### What to work on
Report every line of the records below that includes the string "existing".

----

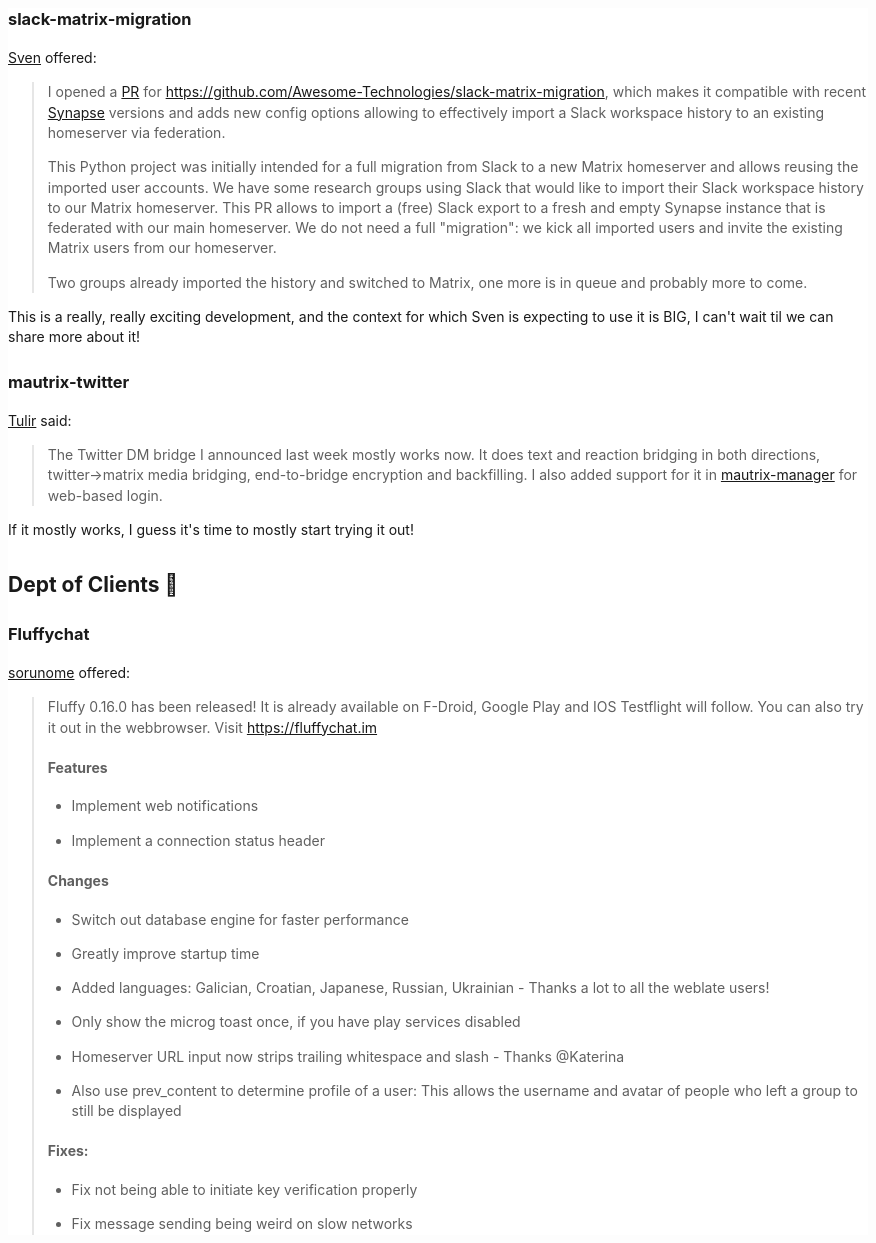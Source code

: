 ### slack-matrix-migration

[Sven](https://matrix.to/#/@rda:phys.ethz.ch) offered:

> I opened a [PR](https://github.com/Awesome-Technologies/slack-matrix-migration/pull/5) for <https://github.com/Awesome-Technologies/slack-matrix-migration>, which makes it compatible with recent [Synapse](https://github.com/matrix-org/synapse) versions and adds new config options allowing to effectively import a Slack workspace history to an existing homeserver via federation.
>
> This Python project was initially intended for a full migration from Slack to a new Matrix homeserver and allows reusing the imported user accounts. We have some research groups using Slack that would like to import their Slack workspace history to our Matrix homeserver. This PR allows to import a (free) Slack export to a fresh and empty Synapse instance that is federated with our main homeserver. We do not need a full "migration": we kick all imported users and invite the existing Matrix users from our homeserver.
>
> Two groups already imported the history and switched to Matrix, one more is in queue and probably more to come.

This is a really, really exciting development, and the context for which Sven is expecting to use it is BIG, I can't wait til we can share more about it!

### mautrix-twitter

[Tulir](https://matrix.to/#/@tulir:maunium.net) said:

> The Twitter DM bridge I announced last week mostly works now. It does text and reaction bridging in both directions, twitter->matrix media bridging, end-to-bridge encryption and backfilling. I also added support for it in [mautrix-manager](https://github.com/tulir/mautrix-manager) for web-based login.

If it mostly works, I guess it's time to mostly start trying it out!

## Dept of Clients 📱

### Fluffychat

[sorunome](https://matrix.to/#/@sorunome:sorunome.de) offered:

> Fluffy 0.16.0 has been released! It is already available on F-Droid, Google Play and IOS Testflight will follow. You can also try it out in the webbrowser. Visit <https://fluffychat.im>
>
> #### Features
>
> * Implement web notifications
>
> * Implement a connection status header	
> #### Changes
>
> * Switch out database engine for faster performance
>
> * Greatly improve startup time
> * Added languages: Galician, Croatian, Japanese, Russian, Ukrainian - Thanks a lot to all the weblate users!
>
> * Only show the microg toast once, if you have play services disabled
> * Homeserver URL input now strips trailing whitespace and slash - Thanks @Katerina
>
> * Also use prev_content to determine profile of a user: This allows the username and avatar of people who left a group to still be displayed
> #### Fixes:
>
> * Fix not being able to initiate key verification properly
>
> * Fix message sending being weird on slow networks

----

### Your response
> I opened a [PR](https://github.com/Awesome-Technologies/slack-matrix-migration/pull/5) for <https://github.com/Awesome-Technologies/slack-matrix-migration>, which makes it compatible with recent [Synapse](https://github.com/matrix-org/synapse) versions and adds new config options allowing to effectively import a Slack workspace history to an existing homeserver via federation.
> This Python project was initially intended for a full migration from Slack to a new Matrix homeserver and allows reusing the imported user accounts. We have some research groups using Slack that would like to import their Slack workspace history to our Matrix homeserver. This PR allows to import a (free) Slack export to a fresh and empty Synapse instance that is federated with our main homeserver. We do not need a full "migration": we kick all imported users and invite the existing Matrix users from our homeserver.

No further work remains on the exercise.